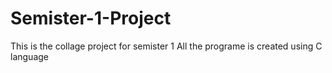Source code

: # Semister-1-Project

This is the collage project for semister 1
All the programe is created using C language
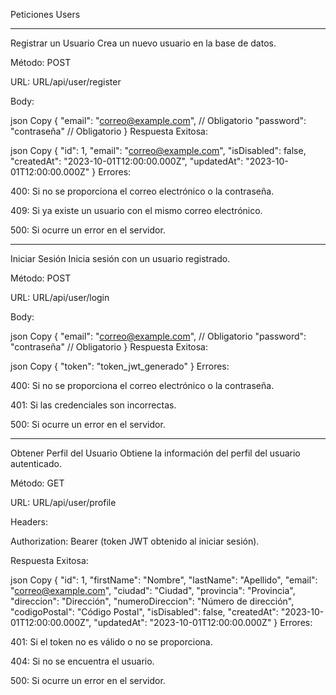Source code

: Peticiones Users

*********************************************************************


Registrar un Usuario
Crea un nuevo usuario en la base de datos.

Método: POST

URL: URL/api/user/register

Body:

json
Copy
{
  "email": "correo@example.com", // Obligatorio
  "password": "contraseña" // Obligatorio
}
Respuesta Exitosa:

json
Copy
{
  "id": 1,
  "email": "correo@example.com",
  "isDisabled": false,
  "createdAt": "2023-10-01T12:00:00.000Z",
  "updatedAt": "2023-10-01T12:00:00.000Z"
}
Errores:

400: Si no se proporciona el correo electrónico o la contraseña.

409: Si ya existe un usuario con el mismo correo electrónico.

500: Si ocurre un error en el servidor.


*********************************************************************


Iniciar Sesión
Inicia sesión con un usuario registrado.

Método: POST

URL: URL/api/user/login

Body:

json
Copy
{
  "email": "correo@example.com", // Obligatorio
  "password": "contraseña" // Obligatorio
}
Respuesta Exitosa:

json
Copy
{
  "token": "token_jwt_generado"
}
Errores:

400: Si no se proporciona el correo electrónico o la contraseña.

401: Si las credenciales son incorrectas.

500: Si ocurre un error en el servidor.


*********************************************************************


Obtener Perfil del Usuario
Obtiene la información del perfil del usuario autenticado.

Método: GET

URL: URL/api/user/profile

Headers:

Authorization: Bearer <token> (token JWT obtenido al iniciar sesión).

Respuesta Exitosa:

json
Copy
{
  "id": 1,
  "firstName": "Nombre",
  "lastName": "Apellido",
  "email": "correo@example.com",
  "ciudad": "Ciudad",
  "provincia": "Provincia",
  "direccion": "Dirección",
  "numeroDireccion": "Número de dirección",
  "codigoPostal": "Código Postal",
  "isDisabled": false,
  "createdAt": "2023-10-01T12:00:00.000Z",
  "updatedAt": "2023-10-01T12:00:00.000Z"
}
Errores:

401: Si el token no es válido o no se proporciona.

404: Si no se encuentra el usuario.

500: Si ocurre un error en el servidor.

* * * *

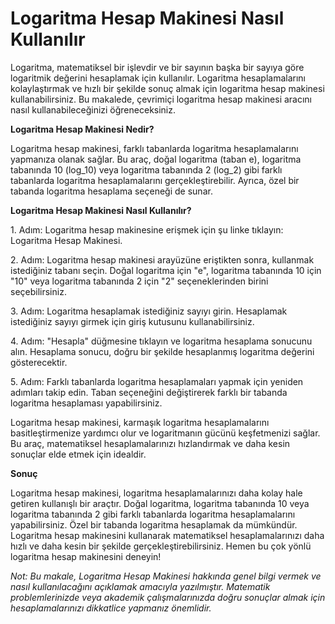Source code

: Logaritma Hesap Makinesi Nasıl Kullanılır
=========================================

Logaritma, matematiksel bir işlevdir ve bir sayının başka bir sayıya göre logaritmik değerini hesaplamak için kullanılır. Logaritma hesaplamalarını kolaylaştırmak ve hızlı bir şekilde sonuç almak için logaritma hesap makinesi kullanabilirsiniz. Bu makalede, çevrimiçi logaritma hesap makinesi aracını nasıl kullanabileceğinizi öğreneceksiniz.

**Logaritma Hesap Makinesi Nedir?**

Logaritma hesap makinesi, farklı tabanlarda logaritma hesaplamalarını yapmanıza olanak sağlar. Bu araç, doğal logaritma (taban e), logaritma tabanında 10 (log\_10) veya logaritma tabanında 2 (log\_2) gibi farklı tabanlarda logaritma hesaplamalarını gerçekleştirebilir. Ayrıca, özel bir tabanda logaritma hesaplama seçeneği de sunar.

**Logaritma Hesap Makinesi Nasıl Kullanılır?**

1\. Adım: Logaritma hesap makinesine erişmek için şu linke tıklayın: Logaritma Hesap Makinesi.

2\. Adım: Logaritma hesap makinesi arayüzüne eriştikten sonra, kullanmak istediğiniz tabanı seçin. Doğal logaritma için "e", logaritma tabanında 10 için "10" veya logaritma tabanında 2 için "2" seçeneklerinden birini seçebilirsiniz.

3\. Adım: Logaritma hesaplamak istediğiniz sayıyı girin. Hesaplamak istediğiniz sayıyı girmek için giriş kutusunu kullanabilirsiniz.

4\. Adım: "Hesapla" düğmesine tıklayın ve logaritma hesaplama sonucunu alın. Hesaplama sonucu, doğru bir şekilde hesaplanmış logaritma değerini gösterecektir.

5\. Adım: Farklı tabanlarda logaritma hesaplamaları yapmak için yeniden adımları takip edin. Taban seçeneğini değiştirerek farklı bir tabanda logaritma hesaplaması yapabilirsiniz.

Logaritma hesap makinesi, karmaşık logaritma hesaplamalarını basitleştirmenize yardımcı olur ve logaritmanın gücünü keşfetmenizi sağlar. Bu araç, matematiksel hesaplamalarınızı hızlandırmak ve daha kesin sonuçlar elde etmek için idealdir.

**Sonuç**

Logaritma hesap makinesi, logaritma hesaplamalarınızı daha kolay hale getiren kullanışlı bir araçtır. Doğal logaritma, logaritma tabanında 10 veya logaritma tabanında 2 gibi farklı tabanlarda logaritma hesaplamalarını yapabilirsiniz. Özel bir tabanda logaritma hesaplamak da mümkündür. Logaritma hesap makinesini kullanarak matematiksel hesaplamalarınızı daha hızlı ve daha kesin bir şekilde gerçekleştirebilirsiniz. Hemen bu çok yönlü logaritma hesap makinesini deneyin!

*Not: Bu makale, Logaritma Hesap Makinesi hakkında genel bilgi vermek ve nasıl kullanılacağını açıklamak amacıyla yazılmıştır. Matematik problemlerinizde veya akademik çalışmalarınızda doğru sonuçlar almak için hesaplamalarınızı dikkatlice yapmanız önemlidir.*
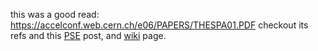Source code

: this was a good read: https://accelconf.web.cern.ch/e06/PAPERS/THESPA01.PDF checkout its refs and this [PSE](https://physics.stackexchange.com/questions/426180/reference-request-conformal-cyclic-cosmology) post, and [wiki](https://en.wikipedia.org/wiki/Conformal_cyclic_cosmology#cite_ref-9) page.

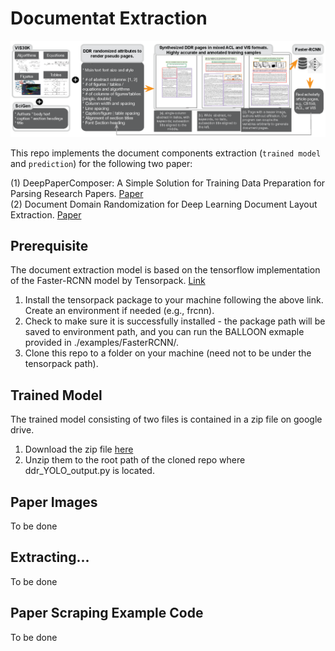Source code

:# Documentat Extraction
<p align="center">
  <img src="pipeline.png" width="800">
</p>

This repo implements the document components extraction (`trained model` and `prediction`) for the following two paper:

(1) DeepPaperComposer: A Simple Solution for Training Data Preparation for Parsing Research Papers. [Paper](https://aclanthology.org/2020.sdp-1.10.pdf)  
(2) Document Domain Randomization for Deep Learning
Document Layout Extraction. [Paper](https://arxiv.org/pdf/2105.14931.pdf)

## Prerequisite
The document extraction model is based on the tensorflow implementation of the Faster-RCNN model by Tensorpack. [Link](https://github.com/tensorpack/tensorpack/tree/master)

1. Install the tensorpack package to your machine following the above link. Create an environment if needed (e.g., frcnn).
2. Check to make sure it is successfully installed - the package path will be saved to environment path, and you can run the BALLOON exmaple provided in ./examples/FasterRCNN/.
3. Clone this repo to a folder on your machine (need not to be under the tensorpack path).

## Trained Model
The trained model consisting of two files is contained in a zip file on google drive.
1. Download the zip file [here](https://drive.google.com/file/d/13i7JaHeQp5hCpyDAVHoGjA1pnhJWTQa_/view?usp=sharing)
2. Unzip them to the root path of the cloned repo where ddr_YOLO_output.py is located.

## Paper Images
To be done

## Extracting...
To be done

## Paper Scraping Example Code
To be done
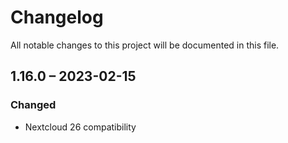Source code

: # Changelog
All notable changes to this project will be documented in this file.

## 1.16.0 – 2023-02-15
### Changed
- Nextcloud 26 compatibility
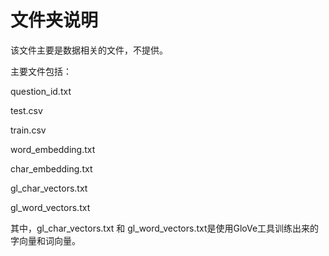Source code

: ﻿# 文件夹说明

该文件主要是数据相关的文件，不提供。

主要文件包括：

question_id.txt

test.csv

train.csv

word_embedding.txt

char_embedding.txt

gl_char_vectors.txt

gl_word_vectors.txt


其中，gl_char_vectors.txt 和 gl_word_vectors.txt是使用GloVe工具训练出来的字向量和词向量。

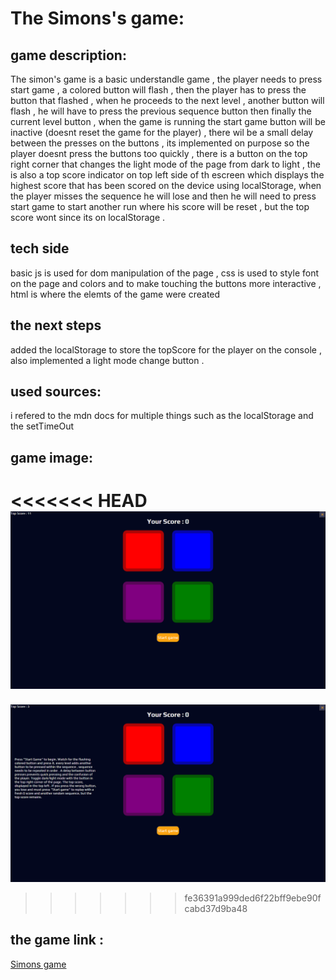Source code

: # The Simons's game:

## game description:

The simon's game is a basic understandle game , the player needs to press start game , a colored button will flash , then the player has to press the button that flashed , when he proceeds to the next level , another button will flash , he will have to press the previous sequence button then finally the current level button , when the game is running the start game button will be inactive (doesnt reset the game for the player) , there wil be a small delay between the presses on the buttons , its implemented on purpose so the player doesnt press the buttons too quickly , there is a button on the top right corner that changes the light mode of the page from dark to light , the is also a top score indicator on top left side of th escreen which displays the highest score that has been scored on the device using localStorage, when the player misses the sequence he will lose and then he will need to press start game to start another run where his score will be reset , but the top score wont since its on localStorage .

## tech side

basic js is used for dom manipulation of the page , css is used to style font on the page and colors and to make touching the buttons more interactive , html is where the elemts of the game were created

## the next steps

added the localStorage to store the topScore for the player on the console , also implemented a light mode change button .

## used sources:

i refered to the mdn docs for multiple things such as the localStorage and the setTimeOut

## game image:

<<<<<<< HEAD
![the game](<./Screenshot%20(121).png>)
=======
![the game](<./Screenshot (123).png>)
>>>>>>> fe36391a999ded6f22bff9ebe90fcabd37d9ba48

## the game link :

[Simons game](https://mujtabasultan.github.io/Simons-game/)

* * * *

_Work request_
Taking the records above, retype every line from the one with "(2) Document Domain" down to the one with "## Prerequisite", exactly and with nothing else.

_Task output_
(2) Document Domain Randomization for Deep Learning
Document Layout Extraction. [Paper](https://arxiv.org/pdf/2105.14931.pdf)

## Prerequisite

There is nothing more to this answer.